-- PROVIDED DATA --
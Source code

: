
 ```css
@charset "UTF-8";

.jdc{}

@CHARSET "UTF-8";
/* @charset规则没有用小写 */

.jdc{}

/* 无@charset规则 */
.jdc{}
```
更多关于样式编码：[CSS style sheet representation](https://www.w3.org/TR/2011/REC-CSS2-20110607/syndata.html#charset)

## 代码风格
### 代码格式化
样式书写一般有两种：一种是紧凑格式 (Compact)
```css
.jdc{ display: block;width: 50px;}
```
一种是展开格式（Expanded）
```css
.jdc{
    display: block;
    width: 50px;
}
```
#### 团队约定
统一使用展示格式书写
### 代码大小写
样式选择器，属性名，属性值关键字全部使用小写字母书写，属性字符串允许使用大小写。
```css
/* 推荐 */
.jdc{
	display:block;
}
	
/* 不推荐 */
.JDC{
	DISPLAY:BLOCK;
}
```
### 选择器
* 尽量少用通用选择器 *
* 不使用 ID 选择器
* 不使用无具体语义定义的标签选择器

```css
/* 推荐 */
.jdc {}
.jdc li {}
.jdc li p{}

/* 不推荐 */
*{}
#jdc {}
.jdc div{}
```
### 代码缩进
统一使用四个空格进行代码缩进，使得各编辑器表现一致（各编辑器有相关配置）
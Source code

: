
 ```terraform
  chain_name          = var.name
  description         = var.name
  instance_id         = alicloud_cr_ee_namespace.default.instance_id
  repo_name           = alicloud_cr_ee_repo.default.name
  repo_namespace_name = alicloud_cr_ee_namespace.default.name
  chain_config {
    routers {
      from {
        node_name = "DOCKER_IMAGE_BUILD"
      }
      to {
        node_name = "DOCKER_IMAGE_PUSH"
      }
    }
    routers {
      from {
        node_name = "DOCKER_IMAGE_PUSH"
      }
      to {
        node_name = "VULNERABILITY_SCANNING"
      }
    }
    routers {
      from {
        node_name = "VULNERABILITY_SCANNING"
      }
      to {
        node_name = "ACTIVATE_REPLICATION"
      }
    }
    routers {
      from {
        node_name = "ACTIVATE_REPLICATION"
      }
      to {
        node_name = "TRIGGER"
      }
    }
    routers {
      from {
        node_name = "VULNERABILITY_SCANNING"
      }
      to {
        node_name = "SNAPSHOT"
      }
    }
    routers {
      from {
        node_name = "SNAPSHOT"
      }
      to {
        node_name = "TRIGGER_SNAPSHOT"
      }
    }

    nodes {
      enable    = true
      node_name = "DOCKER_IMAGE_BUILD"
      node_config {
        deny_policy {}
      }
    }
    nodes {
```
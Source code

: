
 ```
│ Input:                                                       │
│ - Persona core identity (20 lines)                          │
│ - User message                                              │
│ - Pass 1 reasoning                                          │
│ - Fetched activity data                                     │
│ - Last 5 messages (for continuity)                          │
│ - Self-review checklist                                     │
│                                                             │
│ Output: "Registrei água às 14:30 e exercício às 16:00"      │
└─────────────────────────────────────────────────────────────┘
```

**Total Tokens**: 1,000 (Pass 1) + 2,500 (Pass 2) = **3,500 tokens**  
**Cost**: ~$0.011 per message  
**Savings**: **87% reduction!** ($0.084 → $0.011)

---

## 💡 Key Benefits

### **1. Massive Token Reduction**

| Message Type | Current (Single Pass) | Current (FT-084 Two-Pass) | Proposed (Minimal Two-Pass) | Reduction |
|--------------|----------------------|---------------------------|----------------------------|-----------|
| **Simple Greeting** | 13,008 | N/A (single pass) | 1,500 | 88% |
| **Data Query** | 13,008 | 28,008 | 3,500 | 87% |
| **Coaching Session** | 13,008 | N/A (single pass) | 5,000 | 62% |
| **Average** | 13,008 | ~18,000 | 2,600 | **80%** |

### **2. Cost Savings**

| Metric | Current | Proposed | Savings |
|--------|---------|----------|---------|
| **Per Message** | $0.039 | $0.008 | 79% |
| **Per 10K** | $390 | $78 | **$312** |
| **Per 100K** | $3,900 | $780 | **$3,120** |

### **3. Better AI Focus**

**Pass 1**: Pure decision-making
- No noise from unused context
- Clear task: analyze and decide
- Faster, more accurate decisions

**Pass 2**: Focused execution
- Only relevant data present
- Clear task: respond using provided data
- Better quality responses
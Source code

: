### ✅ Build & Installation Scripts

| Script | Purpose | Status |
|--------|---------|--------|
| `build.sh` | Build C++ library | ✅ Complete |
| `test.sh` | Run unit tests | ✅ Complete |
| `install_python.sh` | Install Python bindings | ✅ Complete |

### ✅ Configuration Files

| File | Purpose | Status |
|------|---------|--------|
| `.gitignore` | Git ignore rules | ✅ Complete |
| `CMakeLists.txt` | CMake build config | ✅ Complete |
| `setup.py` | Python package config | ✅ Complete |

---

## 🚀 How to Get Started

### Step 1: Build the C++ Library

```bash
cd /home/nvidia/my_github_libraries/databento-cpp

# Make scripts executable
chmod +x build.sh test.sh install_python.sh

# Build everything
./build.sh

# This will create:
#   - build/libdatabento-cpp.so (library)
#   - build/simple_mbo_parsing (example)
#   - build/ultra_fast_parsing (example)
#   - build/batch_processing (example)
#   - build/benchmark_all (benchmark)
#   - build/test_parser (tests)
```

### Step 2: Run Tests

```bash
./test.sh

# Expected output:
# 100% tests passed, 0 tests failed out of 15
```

-- EXERCISE DESCRIPTION --
Repeat the material in full, exactly as it stands.

-- WRITTEN SOLUTION --
Source code

:
 ```css
@charset "UTF-8";

.jdc{}

@CHARSET "UTF-8";
/* @charset规则没有用小写 */

.jdc{}

/* 无@charset规则 */
.jdc{}
```
更多关于样式编码：[CSS style sheet representation](https://www.w3.org/TR/2011/REC-CSS2-20110607/syndata.html#charset)

## 代码风格
### 代码格式化
样式书写一般有两种：一种是紧凑格式 (Compact)
```css
.jdc{ display: block;width: 50px;}
```
一种是展开格式（Expanded）
```css
.jdc{
    display: block;
    width: 50px;
}
```
#### 团队约定
统一使用展示格式书写
### 代码大小写
样式选择器，属性名，属性值关键字全部使用小写字母书写，属性字符串允许使用大小写。
```css
/* 推荐 */
.jdc{
	display:block;
}
	
/* 不推荐 */
.JDC{
	DISPLAY:BLOCK;
}
```
### 选择器
* 尽量少用通用选择器 *
* 不使用 ID 选择器
* 不使用无具体语义定义的标签选择器

```css
/* 推荐 */
.jdc {}
.jdc li {}
.jdc li p{}

/* 不推荐 */
*{}
#jdc {}
.jdc div{}
```
### 代码缩进
统一使用四个空格进行代码缩进，使得各编辑器表现一致（各编辑器有相关配置）
Source code

:
 ```terraform
  chain_name          = var.name
  description         = var.name
  instance_id         = alicloud_cr_ee_namespace.default.instance_id
  repo_name           = alicloud_cr_ee_repo.default.name
  repo_namespace_name = alicloud_cr_ee_namespace.default.name
  chain_config {
    routers {
      from {
        node_name = "DOCKER_IMAGE_BUILD"
      }
      to {
        node_name = "DOCKER_IMAGE_PUSH"
      }
    }
    routers {
      from {
        node_name = "DOCKER_IMAGE_PUSH"
      }
      to {
        node_name = "VULNERABILITY_SCANNING"
      }
    }
    routers {
      from {
        node_name = "VULNERABILITY_SCANNING"
      }
      to {
        node_name = "ACTIVATE_REPLICATION"
      }
    }
    routers {
      from {
        node_name = "ACTIVATE_REPLICATION"
      }
      to {
        node_name = "TRIGGER"
      }
    }
    routers {
      from {
        node_name = "VULNERABILITY_SCANNING"
      }
      to {
        node_name = "SNAPSHOT"
      }
    }
    routers {
      from {
        node_name = "SNAPSHOT"
      }
      to {
        node_name = "TRIGGER_SNAPSHOT"
      }
    }

    nodes {
      enable    = true
      node_name = "DOCKER_IMAGE_BUILD"
      node_config {
        deny_policy {}
      }
    }
    nodes {
```
Source code

:
 ```
│ Input:                                                       │
│ - Persona core identity (20 lines)                          │
│ - User message                                              │
│ - Pass 1 reasoning                                          │
│ - Fetched activity data                                     │
│ - Last 5 messages (for continuity)                          │
│ - Self-review checklist                                     │
│                                                             │
│ Output: "Registrei água às 14:30 e exercício às 16:00"      │
└─────────────────────────────────────────────────────────────┘
```

**Total Tokens**: 1,000 (Pass 1) + 2,500 (Pass 2) = **3,500 tokens**  
**Cost**: ~$0.011 per message  
**Savings**: **87% reduction!** ($0.084 → $0.011)

---

## 💡 Key Benefits

### **1. Massive Token Reduction**

| Message Type | Current (Single Pass) | Current (FT-084 Two-Pass) | Proposed (Minimal Two-Pass) | Reduction |
|--------------|----------------------|---------------------------|----------------------------|-----------|
| **Simple Greeting** | 13,008 | N/A (single pass) | 1,500 | 88% |
| **Data Query** | 13,008 | 28,008 | 3,500 | 87% |
| **Coaching Session** | 13,008 | N/A (single pass) | 5,000 | 62% |
| **Average** | 13,008 | ~18,000 | 2,600 | **80%** |

### **2. Cost Savings**

| Metric | Current | Proposed | Savings |
|--------|---------|----------|---------|
| **Per Message** | $0.039 | $0.008 | 79% |
| **Per 10K** | $390 | $78 | **$312** |
| **Per 100K** | $3,900 | $780 | **$3,120** |

### **3. Better AI Focus**

**Pass 1**: Pure decision-making
- No noise from unused context
- Clear task: analyze and decide
- Faster, more accurate decisions

**Pass 2**: Focused execution
- Only relevant data present
- Clear task: respond using provided data
- Better quality responses
Source code

:### ✅ Build & Installation Scripts

| Script | Purpose | Status |
|--------|---------|--------|
| `build.sh` | Build C++ library | ✅ Complete |
| `test.sh` | Run unit tests | ✅ Complete |
| `install_python.sh` | Install Python bindings | ✅ Complete |

### ✅ Configuration Files

| File | Purpose | Status |
|------|---------|--------|
| `.gitignore` | Git ignore rules | ✅ Complete |
| `CMakeLists.txt` | CMake build config | ✅ Complete |
| `setup.py` | Python package config | ✅ Complete |

---

## 🚀 How to Get Started

### Step 1: Build the C++ Library

```bash
cd /home/nvidia/my_github_libraries/databento-cpp

# Make scripts executable
chmod +x build.sh test.sh install_python.sh

# Build everything
./build.sh

# This will create:
#   - build/libdatabento-cpp.so (library)
#   - build/simple_mbo_parsing (example)
#   - build/ultra_fast_parsing (example)
#   - build/batch_processing (example)
#   - build/benchmark_all (benchmark)
#   - build/test_parser (tests)
```

### Step 2: Run Tests

```bash
./test.sh

# Expected output:
# 100% tests passed, 0 tests failed out of 15
```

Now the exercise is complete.